Hırsızlığın ve maceranın coşkusunu yaşadığı için bu artık imkansızdı ve artık sadece rahat bir yaşam için yollarını değiştirmeyecekti. Belirsizlik ve gerilimle dolu bir hırsız olarak hayatını tercih etti.
“Heh, orada istediğin kadar kalabilirsin.” Clay doğal olarak aldırmadı ve Feng’in karakterini giderek daha fazla takdir etti.
“Siz ikiniz şubemden bir kılıç dahisinin çıktığını haber verdiniz ve o benim korumam altında. Biri komik bir şey yapmaya kalkarsa, onlarla uğraştığım için beni suçlama.” Clay, Clay’in önünde Feng’e karşı çıktığı için pişman olan okyanus iblisi yaşlılarına soğukça baktı.
Bu, Clay’in Feng’e ekstra koruma sağlama yoluydu, şimdi o okyanus iblisi tımarhanesinde olduğu sürece kimse ona karşı hareket etmeye cesaret edemezdi, özellikle de okyanus iblisi kabilesi, çünkü bu, eğer bir şey olursa onlar için işleri daha da zorlaştırırdı. Feng’in başına geldi çünkü onlar baş şüpheliler olacaktı.

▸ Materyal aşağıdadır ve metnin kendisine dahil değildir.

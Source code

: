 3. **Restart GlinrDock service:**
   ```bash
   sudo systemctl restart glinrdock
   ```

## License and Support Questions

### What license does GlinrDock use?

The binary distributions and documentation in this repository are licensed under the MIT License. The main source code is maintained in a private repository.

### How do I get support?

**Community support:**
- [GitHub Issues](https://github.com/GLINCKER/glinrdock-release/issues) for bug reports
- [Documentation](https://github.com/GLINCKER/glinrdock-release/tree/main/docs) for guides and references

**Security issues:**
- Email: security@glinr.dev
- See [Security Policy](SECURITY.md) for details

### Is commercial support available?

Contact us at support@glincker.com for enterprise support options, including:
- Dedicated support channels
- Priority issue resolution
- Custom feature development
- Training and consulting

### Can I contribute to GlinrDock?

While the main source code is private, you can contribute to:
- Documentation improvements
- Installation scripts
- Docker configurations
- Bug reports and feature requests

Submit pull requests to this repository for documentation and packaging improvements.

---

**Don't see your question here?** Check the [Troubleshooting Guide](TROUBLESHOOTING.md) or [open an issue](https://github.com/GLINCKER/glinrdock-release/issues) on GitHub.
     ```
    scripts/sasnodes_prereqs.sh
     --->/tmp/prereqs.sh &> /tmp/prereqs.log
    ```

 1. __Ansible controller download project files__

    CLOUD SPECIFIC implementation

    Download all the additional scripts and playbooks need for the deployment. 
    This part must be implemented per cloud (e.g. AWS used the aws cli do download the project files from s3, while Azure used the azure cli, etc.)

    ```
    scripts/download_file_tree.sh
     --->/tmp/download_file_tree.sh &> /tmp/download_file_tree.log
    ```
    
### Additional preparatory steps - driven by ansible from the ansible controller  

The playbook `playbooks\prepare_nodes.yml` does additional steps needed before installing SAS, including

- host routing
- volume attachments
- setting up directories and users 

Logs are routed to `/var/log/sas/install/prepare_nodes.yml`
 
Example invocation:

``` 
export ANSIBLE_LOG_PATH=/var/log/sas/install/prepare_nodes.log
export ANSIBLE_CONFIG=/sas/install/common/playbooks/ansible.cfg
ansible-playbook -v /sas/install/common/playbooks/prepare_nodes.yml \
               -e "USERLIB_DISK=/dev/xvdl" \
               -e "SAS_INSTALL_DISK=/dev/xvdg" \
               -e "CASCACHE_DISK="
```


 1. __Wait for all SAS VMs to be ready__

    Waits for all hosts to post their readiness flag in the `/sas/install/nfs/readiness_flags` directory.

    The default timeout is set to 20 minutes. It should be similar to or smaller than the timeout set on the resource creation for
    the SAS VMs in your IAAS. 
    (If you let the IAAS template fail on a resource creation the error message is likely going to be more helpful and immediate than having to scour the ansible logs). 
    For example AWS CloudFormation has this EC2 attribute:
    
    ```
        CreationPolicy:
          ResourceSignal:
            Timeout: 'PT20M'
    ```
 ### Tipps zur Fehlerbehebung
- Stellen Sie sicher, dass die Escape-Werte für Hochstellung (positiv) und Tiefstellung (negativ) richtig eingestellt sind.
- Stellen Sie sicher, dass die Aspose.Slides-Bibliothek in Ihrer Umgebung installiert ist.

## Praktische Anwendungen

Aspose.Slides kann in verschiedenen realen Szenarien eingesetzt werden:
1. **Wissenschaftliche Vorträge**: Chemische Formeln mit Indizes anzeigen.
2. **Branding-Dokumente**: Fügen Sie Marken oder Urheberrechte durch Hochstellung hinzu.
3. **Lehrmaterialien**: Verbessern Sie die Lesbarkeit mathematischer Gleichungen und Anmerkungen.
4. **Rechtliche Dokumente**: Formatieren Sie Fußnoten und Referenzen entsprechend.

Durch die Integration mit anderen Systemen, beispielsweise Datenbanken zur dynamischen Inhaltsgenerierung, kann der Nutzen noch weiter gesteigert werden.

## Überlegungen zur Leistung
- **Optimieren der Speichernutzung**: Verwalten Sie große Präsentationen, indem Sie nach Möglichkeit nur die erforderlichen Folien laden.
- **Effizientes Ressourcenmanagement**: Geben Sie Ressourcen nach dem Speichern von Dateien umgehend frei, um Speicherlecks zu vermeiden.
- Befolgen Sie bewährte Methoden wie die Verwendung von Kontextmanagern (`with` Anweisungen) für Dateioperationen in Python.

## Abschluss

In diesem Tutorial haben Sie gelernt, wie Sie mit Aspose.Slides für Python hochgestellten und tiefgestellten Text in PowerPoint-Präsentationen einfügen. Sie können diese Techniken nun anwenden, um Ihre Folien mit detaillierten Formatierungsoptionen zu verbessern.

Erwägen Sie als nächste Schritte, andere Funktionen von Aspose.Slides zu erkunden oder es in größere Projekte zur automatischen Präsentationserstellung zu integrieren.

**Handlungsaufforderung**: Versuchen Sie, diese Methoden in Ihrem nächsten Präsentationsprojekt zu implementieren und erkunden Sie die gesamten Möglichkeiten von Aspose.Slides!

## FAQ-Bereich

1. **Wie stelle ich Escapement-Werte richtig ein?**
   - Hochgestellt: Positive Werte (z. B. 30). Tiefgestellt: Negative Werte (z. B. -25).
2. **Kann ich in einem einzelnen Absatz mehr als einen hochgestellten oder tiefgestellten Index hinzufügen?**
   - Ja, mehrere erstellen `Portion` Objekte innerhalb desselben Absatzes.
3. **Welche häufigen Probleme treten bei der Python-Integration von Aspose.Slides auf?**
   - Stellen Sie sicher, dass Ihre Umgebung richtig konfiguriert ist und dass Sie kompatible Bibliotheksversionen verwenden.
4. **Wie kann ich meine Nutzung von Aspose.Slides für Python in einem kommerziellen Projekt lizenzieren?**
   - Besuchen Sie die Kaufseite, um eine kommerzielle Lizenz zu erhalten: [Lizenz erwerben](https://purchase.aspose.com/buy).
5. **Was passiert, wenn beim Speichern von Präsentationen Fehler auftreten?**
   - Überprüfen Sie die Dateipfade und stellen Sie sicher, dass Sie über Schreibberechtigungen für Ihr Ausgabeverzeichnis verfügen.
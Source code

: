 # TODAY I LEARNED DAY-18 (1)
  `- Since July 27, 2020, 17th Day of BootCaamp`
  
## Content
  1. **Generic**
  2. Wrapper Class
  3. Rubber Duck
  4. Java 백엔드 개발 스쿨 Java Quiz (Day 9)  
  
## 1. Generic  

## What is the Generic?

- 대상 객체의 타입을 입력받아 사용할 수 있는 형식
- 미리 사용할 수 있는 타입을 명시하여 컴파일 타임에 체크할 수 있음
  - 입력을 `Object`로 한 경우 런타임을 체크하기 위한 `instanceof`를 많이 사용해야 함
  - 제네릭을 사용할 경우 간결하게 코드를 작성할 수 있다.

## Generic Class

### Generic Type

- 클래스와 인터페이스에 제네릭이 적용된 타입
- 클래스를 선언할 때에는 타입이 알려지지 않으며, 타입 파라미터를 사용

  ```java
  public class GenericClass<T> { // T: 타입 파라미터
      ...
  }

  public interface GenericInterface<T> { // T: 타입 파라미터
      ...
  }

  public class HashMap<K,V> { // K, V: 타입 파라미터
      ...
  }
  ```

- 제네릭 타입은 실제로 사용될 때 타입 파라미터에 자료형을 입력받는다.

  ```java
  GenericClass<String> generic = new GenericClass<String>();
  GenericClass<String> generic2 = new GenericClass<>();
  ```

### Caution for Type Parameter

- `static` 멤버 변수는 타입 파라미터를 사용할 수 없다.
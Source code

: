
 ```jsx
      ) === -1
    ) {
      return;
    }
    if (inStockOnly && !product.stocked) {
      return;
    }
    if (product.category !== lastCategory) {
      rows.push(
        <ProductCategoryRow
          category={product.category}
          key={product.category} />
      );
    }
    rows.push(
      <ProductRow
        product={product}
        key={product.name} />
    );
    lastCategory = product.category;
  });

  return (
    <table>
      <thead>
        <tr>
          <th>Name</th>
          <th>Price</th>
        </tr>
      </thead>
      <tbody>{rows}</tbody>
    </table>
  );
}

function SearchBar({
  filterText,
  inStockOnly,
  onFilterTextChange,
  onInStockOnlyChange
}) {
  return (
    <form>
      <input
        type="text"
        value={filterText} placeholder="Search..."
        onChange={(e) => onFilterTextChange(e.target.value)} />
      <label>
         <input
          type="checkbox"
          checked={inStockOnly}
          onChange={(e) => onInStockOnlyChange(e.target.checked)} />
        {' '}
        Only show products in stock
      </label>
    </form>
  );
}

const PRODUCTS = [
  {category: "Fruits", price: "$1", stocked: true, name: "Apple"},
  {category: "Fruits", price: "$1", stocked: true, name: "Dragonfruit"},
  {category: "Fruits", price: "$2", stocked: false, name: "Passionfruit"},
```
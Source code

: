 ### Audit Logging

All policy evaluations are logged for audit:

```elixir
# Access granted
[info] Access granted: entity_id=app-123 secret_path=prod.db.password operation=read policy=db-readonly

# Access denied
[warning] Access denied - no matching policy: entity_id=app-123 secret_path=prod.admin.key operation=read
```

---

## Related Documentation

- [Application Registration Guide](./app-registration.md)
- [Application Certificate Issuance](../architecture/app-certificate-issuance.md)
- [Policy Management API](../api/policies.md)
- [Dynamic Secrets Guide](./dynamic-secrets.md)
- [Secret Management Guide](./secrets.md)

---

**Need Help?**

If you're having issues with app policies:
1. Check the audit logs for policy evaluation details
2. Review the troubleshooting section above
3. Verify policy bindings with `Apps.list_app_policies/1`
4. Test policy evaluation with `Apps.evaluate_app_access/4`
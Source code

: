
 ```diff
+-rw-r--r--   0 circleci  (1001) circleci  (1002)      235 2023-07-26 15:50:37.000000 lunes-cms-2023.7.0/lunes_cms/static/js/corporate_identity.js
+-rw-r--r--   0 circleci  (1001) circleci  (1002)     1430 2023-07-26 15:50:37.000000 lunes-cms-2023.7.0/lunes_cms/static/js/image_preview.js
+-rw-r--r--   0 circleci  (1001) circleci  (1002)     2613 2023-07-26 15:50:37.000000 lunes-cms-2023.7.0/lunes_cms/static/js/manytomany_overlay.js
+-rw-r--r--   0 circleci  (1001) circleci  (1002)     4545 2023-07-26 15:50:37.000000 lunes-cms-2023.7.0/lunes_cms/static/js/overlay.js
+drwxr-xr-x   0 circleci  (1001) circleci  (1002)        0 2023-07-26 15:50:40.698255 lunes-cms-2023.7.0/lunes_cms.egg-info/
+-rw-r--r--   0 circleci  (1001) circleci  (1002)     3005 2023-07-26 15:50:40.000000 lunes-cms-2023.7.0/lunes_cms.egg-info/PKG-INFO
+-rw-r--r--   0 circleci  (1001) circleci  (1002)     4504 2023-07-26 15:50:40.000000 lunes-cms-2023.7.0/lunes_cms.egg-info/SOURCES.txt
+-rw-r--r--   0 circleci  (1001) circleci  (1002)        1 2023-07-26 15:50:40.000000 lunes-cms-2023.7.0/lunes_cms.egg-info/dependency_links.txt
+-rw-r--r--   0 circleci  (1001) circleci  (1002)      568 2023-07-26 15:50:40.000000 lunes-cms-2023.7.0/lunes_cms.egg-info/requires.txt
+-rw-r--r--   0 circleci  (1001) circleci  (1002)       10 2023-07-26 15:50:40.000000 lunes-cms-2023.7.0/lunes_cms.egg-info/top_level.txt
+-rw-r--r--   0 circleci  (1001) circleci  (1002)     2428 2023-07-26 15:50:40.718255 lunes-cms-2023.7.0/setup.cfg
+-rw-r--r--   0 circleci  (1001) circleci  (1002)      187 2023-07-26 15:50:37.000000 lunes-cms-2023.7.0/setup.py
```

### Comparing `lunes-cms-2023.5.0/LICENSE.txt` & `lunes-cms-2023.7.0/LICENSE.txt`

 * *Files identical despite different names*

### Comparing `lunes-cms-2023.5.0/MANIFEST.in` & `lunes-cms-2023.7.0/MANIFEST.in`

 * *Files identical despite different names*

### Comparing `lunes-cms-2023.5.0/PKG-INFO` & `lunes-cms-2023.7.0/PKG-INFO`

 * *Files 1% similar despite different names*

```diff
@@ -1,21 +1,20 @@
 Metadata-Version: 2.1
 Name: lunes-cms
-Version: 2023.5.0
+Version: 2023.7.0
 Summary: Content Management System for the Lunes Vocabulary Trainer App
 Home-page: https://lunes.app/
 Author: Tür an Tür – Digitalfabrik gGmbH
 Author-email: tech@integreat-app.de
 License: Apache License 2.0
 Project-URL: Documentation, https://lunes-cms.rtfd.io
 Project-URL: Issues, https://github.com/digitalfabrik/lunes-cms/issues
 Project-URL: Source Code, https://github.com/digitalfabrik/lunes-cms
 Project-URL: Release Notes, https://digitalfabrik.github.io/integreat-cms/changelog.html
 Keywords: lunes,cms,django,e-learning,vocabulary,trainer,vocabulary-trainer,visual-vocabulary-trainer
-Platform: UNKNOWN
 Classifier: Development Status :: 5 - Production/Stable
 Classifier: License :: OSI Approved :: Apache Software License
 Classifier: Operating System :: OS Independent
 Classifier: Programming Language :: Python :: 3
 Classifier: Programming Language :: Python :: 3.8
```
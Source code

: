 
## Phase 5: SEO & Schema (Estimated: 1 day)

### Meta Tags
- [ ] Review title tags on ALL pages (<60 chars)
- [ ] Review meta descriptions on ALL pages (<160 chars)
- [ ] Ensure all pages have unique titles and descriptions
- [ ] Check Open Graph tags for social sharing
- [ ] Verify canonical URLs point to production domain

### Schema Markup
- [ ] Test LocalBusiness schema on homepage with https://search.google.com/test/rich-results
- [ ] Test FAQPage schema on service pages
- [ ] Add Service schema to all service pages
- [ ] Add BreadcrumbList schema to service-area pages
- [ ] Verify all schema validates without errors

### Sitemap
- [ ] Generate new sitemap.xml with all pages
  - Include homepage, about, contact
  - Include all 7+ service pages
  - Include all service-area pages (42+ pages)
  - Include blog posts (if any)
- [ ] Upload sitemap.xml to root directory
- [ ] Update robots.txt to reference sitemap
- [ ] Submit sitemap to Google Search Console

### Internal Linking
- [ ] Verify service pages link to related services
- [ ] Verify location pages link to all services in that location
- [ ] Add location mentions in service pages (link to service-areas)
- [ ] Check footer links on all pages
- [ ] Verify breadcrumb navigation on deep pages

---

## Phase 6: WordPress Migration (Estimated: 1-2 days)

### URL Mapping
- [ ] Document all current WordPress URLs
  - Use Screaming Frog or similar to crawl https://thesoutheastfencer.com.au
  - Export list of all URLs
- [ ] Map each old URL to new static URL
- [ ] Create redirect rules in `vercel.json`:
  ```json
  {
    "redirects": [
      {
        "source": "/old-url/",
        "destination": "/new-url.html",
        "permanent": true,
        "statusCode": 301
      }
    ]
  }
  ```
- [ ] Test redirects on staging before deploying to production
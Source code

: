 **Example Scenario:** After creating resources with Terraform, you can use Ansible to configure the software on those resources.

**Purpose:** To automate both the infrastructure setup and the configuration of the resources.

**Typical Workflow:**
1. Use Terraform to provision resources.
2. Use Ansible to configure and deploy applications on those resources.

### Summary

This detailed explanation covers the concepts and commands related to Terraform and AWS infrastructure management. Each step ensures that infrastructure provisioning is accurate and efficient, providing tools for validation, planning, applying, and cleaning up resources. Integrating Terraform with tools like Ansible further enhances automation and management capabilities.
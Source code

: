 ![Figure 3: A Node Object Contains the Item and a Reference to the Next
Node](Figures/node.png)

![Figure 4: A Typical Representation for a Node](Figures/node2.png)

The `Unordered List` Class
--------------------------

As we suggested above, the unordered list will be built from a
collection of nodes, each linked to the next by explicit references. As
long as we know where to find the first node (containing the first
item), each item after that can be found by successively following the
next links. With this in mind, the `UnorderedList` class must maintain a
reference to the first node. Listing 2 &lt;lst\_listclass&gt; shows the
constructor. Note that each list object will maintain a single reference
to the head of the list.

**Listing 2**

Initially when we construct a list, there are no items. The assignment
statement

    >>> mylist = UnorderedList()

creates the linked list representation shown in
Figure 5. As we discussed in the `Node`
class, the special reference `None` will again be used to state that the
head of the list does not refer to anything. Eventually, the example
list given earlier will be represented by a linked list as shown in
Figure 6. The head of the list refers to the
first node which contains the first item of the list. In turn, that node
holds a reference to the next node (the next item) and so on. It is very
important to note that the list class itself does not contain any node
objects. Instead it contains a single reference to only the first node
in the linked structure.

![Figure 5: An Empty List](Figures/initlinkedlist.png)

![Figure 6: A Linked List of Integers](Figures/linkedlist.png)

Clay de hafife alınacak biri değildi, o bir kraliyet konseyi yaşlısıydı ve imkanları hayret vericiydi!
“Daha önce seni buraya getiren kız Rina’ya git. Seni kütüphaneye götürecek.” Clay, “Durumunuzu merkeze bildirmem gerekiyor. Hehe, ünlü olacaksın oğlum.”
Clay yürekten gülerken bir odaya doğru ayrıldı.
Ace buruk bir şekilde gülümsedi. “Bu yaşlı iblis gerçekten aşırı hevesli.”
Thomas sırıttı ve Feng’i omuzladı, “Artık sana güvenmek zorundaymışım gibi geldi” demeden önce.
Ace kurnaz bir gülümsemeyle muğlak bir şekilde, “Heh, bir fırtına geliyor. Kendini hazırlasan iyi olur.
“Hehe, sadece gelmeyeceğinden korkuyorum.” Thomas gülüyor.
Ace soğuk bir şekilde kıkırdadı, “Oh, gelecek, en azından okyanus iblisi kabilesi için, sanırım!”